For a start, such legal constraints often help further erode the distinction between the public and the private. In recent years, the courts have expanded the definition of privacy in such a way that, in the process ostensibly of protecting privacy, the distinction between the public and the private has become ever-more degraded. In the famous ‘Princess Caroline’ case, for instance, the European Court of Human Rights ruled that photographs of the Princess, which a German court had deemed acceptable since they had been taken in public places, had in fact violated her right to privacy and that, in its inimitable words, ‘a zone of interaction of a person with others, even in a public context… may fall within the scope of private life.’ In another case, the Court ruled that ‘a person’s reputation, even if that person is criticized in the form of a public debate, forms part of his or her personal identity and psychological integrity and therefore also falls within the scope of his or her “private life”’. The consequence of such rulings has been to make the distinction between the public and the private less and less clear.

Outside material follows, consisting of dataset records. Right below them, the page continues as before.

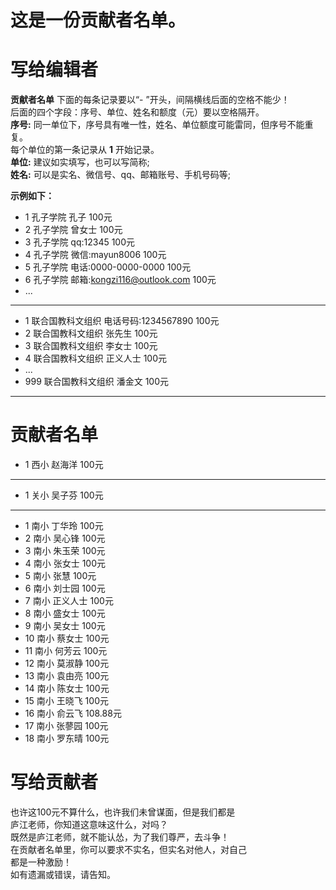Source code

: # 这是一份贡献者名单。
# 写给编辑者
**贡献者名单** 下面的每条记录要以“- ”开头，间隔横线后面的空格不能少！<br/>
后面的四个字段：序号、单位、姓名和额度（元）要以空格隔开。<br/>
**序号:** 同一单位下，序号具有唯一性，姓名、单位额度可能雷同，但序号不能重复。<br/>
每个单位的第一条记录从 **1** 开始记录。<br/>
**单位:** 建议如实填写，也可以写简称;<br/>
**姓名:** 可以是实名、微信号、qq、邮箱账号、手机号码等;<br/>


**示例如下：**
- 1 孔子学院 孔子 100元
- 2 孔子学院 曾女士 100元
- 3 孔子学院 qq:12345 100元
- 4 孔子学院 微信:mayun8006 100元
- 5 孔子学院 电话:0000-0000-0000 100元
- 6 孔子学院 邮箱:kongzi116@outlook.com 100元
- ...
---
- 1 联合国教科文组织 电话号码:1234567890 100元<br/>
- 2 联合国教科文组织 张先生 100元<br/>
- 3 联合国教科文组织 李女士 100元<br/>
- 4 联合国教科文组织 正义人士 100元<br/>
- ...
- 999 联合国教科文组织 潘金文 100元<br/>

----
# 贡献者名单
- 1 西小 赵海洋 100元
---
- 1 关小 吴子芬 100元
---
- 1 南小 丁华玲 100元
- 2 南小 吴心锋 100元
- 3 南小 朱玉荣 100元
- 4 南小 张女士 100元
- 5 南小 张慧 100元
- 6 南小 刘士园 100元
- 7 南小 正义人士 100元
- 8 南小 盛女士 100元
- 9 南小 吴女士 100元
- 10 南小 蔡女士 100元
- 11 南小 何芳云 100元
- 12 南小 莫淑静 100元
- 13 南小 袁由亮 100元
- 14 南小 陈女士 100元
- 15 南小 王晓飞 100元
- 16 南小 俞云飞 108.88元
- 17 南小 张蓼园 100元
- 18 南小 罗东晴 100元

# 写给贡献者<br/>
也许这100元不算什么，也许我们未曾谋面，但是我们都是<br/>
庐江老师，你知道这意味这什么，对吗？<br/>
    既然是庐江老师，就不能认怂，为了我们尊严，去斗争！<br/>
    在贡献者名单里，你可以要求不实名，但实名对他人，对自己<br/>
都是一种激励！<br/>
如有遗漏或错误，请告知。
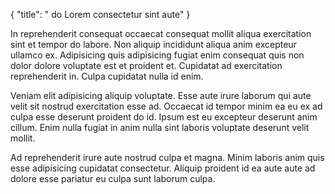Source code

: {
  "title": " do Lorem consectetur sint aute"
}

In reprehenderit consequat occaecat consequat mollit aliqua exercitation sint et tempor do labore. Non aliquip incididunt aliqua anim excepteur ullamco ex. Adipisicing quis adipisicing fugiat enim consequat quis non dolor dolore voluptate est et proident et. Cupidatat ad exercitation reprehenderit in. Culpa cupidatat nulla id enim.

Veniam elit adipisicing aliquip voluptate. Esse aute irure laborum qui aute velit sit nostrud exercitation esse ad. Occaecat id tempor minim ea eu ex ad culpa esse deserunt proident do id. Ipsum est eu excepteur deserunt anim cillum. Enim nulla fugiat in anim nulla sint laboris voluptate deserunt velit mollit.

Ad reprehenderit irure aute nostrud culpa et magna. Minim laboris anim quis esse adipisicing cupidatat consectetur. Aliquip proident id ea aute aute ad dolore esse pariatur eu culpa sunt laborum culpa.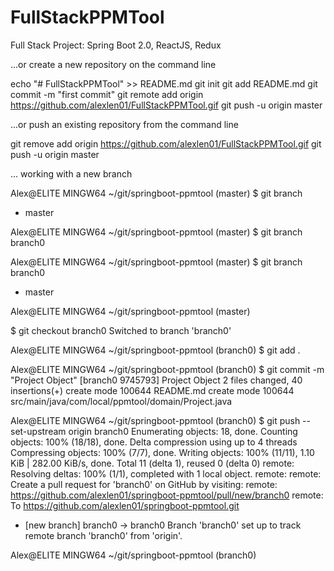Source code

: # FullStackPPMTool
Full Stack Project: Spring Boot 2.0, ReactJS, Redux

...or create a new repository on the command line

echo "# FullStackPPMTool" >> README.md
git init
git add README.md
git commit -m "first commit"
git remote add origin https://github.com/alexlen01/FullStackPPMTool.gif
git push -u origin master

...or push an existing repository from the command line

git remove add origin https://github.com/alexlen01/FullStackPPMTool.gif
git push -u origin master


... working with a new branch

Alex@ELITE MINGW64 ~/git/springboot-ppmtool (master)
$ git branch
* master

Alex@ELITE MINGW64 ~/git/springboot-ppmtool (master)
$ git branch branch0

Alex@ELITE MINGW64 ~/git/springboot-ppmtool (master)
$ git branch
  branch0
* master

Alex@ELITE MINGW64 ~/git/springboot-ppmtool (master)

$ git checkout branch0
Switched to branch 'branch0'

Alex@ELITE MINGW64 ~/git/springboot-ppmtool (branch0)
$ git add .

Alex@ELITE MINGW64 ~/git/springboot-ppmtool (branch0)
$ git commit -m "Project Object"
[branch0 9745793] Project Object
 2 files changed, 40 insertions(+)
 create mode 100644 README.md
 create mode 100644 src/main/java/com/local/ppmtool/domain/Project.java

Alex@ELITE MINGW64 ~/git/springboot-ppmtool (branch0)
$ git push --set-upstream origin branch0
Enumerating objects: 18, done.
Counting objects: 100% (18/18), done.
Delta compression using up to 4 threads
Compressing objects: 100% (7/7), done.
Writing objects: 100% (11/11), 1.10 KiB | 282.00 KiB/s, done.
Total 11 (delta 1), reused 0 (delta 0)
remote: Resolving deltas: 100% (1/1), completed with 1 local object.
remote:
remote: Create a pull request for 'branch0' on GitHub by visiting:
remote:      https://github.com/alexlen01/springboot-ppmtool/pull/new/branch0
remote:
To https://github.com/alexlen01/springboot-ppmtool.git
 * [new branch]      branch0 -> branch0
Branch 'branch0' set up to track remote branch 'branch0' from 'origin'.

Alex@ELITE MINGW64 ~/git/springboot-ppmtool (branch0)
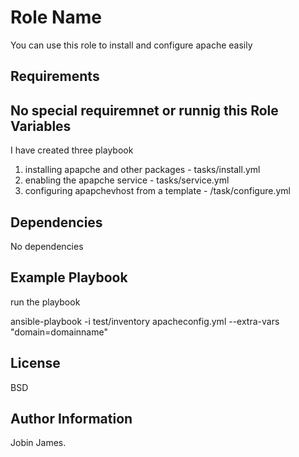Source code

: Role Name
=========
You can use this role to install and configure apache easily 

Requirements
------------

No special requiremnet or runnig this
Role Variables
--------------


I have created three playbook
1. installing apapche and other packages - tasks/install.yml
2. enabling the apapche service -  tasks/service.yml
3. configuring apapchevhost from a template - /task/configure.yml

Dependencies
------------

No dependencies

Example Playbook
----------------

run the playbook 

   ansible-playbook -i test/inventory apacheconfig.yml --extra-vars "domain=domainname"
   
License
-------

BSD

Author Information
------------------

Jobin James.
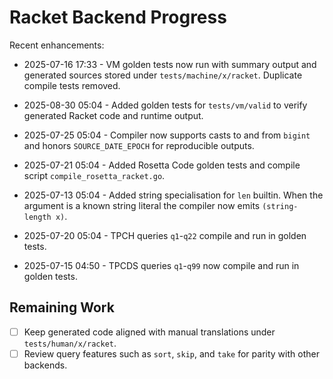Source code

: # Racket Backend Progress

Recent enhancements:

- 2025-07-16 17:33 - VM golden tests now run with summary output and
  generated sources stored under `tests/machine/x/racket`. Duplicate
  compile tests removed.

- 2025-08-30 05:04 - Added golden tests for `tests/vm/valid` to
  verify generated Racket code and runtime output.

- 2025-07-25 05:04 - Compiler now supports casts to and from `bigint`
  and honors `SOURCE_DATE_EPOCH` for reproducible outputs.

- 2025-07-21 05:04 - Added Rosetta Code golden tests and compile script
  `compile_rosetta_racket.go`.

- 2025-07-13 05:04 - Added string specialisation for `len` builtin. When the argument is a known string literal the compiler now emits `(string-length x)`.
- 2025-07-20 05:04 - TPCH queries `q1`-`q22` compile and run in golden tests.
- 2025-07-15 04:50 - TPCDS queries `q1`-`q99` now compile and run in golden tests.

## Remaining Work

- [ ] Keep generated code aligned with manual translations under `tests/human/x/racket`.
- [ ] Review query features such as `sort`, `skip`, and `take` for parity with other backends.
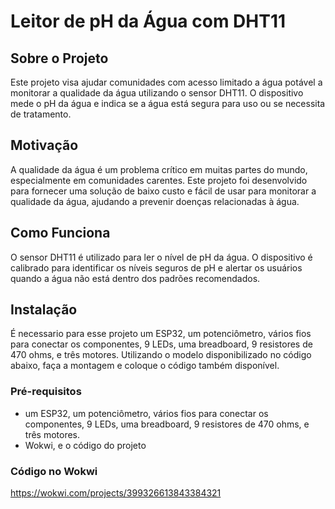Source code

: # Leitor de pH da Água com DHT11

## Sobre o Projeto
Este projeto visa ajudar comunidades com acesso limitado a água potável a monitorar a qualidade da água utilizando o sensor DHT11. O dispositivo mede o pH da água e indica se a água está segura para uso ou se necessita de tratamento.

## Motivação
A qualidade da água é um problema crítico em muitas partes do mundo, especialmente em comunidades carentes. Este projeto foi desenvolvido para fornecer uma solução de baixo custo e fácil de usar para monitorar a qualidade da água, ajudando a prevenir doenças relacionadas à água.

## Como Funciona
O sensor DHT11 é utilizado para ler o nível de pH da água. O dispositivo é calibrado para identificar os níveis seguros de pH e alertar os usuários quando a água não está dentro dos padrões recomendados.

## Instalação
É necessario para esse projeto um ESP32, um potenciômetro, vários fios para conectar os componentes, 9 LEDs, uma breadboard, 9 resistores de 470 ohms, e três motores. Utilizando o modelo disponibilizado no código abaixo, faça a montagem e coloque o código também disponível. 

### Pré-requisitos
- um ESP32, um potenciômetro, vários fios para conectar os componentes, 9 LEDs, uma breadboard, 9 resistores de 470 ohms, e três motores.
- Wokwi, e o código do projeto

### Código no Wokwi
https://wokwi.com/projects/399326613843384321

Using the law to censor gossip does not necessarily protect privacy but it can undermine free speech and investigative journalism. When the investigative journalist Tom Bower wrote an unauthorized biography of Robert Maxwell, Maxwell tried and failed to prevent publication in Britain, despite this country’s notoriously broad libel laws. But he successfully sued Bower under France’s privacy laws. The real impact of privacy laws, in other words, is not on privacy but on investigative journalism.

There is a danger is that privacy laws may come to replace libel cases as a means of silencing criticism. After a long campaign by free speech activists, the British government, earlier this year, unveiled changes to Britain’s notorious libel laws, to reduce ‘libel tourism’ and the ability of the rich and famous, and of corporations, to use these laws to avoid challenge or criticism. The proposed reforms are inadequate but are certainly an improvement on the current state of affairs. Having fought so hard to push back the impact of libel laws, we should be careful not to lose that ground again to privacy laws.

The British press is no champion of investigative reporting. It is not just too intrusive, but intrusive in the wrong areas. It confuses sex scandals with investigative journalism, and salaciousness with public interest. It is often strongly conformist in its attitudes, vicious and personal in its campaigning, and pursues a strident political agenda. Yet, given the choice, I would much prefer to live with the intrusive, trivializing British tabloids rather than with the deferential, hear-no-evil, see-no-evil, look-the-other-way attitude of much of the French press. Far better to have a nasty, abusive but potentially open press than a civilized media, constrained by laws, that has forgotten the role of independent journalism and has become the pliant creature of those in power.